# Carbery's proof of the Stein-Tomas theorem

Writing the article on Bourgain’s proof of the spherical maximal function theorem I suddenly recalled another interesting proof that uses a trick very similar to that of Bourgain – and apparently directly inspired from it. Recall that the “trick” consists of the following fact: if we consider only characteristic functions as our inputs, then we can split the operator in two, estimate these parts each in a different Lebesgue space, and at the end we can combine the estimates into an estimate in a single $L^p$ space by optimising in some parameter. The end result looks as if we had done “interpolation”, except that we are “interpolating” between distinct estimates for distinct operators!

The proof I am going to talk about today is a very simple proof given by Tony Carbery of the well-known Stein-Tomas restriction theorem. The reason I want to present it is that I think it is nice to see different incarnations of a single idea, especially if applied to very distinct situations. I will not spend much time discussing restriction because there is plenty of material available on the subject and I want to concentrate on the idea alone. If you are already familiar with the Stein-Tomas theorem you will certainly appreciate Carbery’s proof.
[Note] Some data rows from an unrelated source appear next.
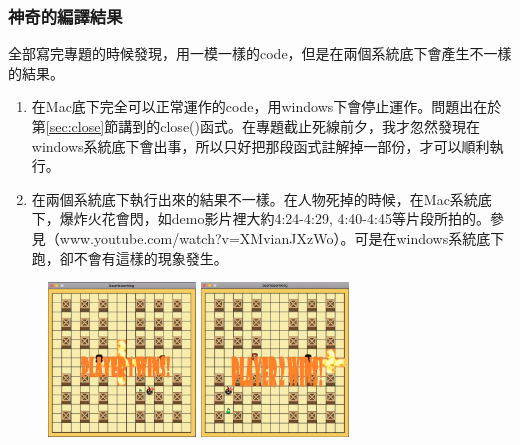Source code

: \documentclass[a4paper]{article}
\theoremstyle{mystyle}	%
\begin{document}
\subsubsection{神奇的編譯結果}
全部寫完專題的時候發現，用一模一樣的code，但是在兩個系統底下會產生不一樣的結果。
\begin{enumerate}
\item 在Mac底下完全可以正常運作的code，用windows下會停止運作。問題出在於第{\color{blue}\ref{sec:close}}節講到的{\codefont \small close()}函式。在專題截止死線前夕，我才忽然發現在windows系統底下會出事，所以只好把那段函式註解掉一部份，才可以順利執行。
\item 在兩個系統底下執行出來的結果不一樣。在人物死掉的時候，在Mac系統底下，爆炸火花會閃，如demo影片裡大約4:24-4:29, 4:40-4:45等片段所拍的。參見（{\color{blue}www.youtube.com/watch?v=XMvianJXzWo}）。可是在windows系統底下跑，卻不會有這樣的現象發生。
\end{enumerate}
\begin{figure}[ht]
\begin{center}
\graphicspath{{project_image/}}
\includegraphics[width=0.35\textwidth]{player1win.png}
\hspace{2.5em}
\includegraphics[width=0.35\textwidth]{player2win.png}
\end{center}
\end{figure}







\end{document}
As you might recall, the Stein-Tomas theorem says that if $R$ denotes the Fourier restriction operator of the sphere $\mathbb{S}^{d-1}$ (but of course everything that follows extends trivially to arbitrary positively-curved compact hypersurfaces), that is

$\displaystyle Rf = \widehat{f} \,\big|_{\mathbb{S}^{d-1}}$

(defined initially on Schwartz functions), then

Stein-Tomas theorem: $R$ satisfies the a-priori inequality

$\displaystyle \|Rf\|_{L^2(\mathbb{S}^{d-1},d\sigma)} \lesssim_p \|f\|_{L^p(\mathbb{R}^d)} \ \ \ \ \ \ (1)$

for all exponents ${p}$ such that $1 \leq p \leq \frac{2(d+1)}{d+3}$ (and this is sharp, by the Knapp example).
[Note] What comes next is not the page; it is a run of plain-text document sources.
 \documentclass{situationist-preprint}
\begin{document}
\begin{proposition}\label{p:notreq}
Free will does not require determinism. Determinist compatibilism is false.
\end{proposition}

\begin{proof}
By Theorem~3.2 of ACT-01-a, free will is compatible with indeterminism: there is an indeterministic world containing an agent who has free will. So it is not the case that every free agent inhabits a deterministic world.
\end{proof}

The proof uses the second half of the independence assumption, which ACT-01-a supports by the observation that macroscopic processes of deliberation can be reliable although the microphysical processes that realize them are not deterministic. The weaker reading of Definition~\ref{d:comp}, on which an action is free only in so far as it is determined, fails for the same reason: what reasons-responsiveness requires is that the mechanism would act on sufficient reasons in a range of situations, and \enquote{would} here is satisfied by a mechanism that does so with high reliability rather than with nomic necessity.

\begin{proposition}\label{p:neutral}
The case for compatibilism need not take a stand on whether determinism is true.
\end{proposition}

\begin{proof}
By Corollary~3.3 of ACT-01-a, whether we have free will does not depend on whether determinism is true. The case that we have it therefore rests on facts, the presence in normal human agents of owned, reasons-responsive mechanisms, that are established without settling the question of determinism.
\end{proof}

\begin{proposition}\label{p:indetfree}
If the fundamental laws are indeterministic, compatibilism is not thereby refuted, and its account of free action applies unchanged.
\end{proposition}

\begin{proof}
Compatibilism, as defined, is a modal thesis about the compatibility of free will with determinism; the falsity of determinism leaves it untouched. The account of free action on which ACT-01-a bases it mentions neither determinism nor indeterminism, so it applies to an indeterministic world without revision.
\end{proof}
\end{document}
There are a number of proofs of such statement; originally it was proven by Tomas for every exponent except the endpoint, and then Stein combined the proof of Tomas with his complex interpolation method to obtain the endpoint too (and this is still one of the finest examples of the power of the method around).
Carbery’s proof obtains the restricted endpoint inequality directly, and therefore obtains inequality (1) for all exponents $1 \leq p$ < $\frac{2(d+1)}{d+3}$ by interpolation of Lorentz spaces with the $p=1$ case (which is a trivial consequence of the Hausdorff-Young inequality).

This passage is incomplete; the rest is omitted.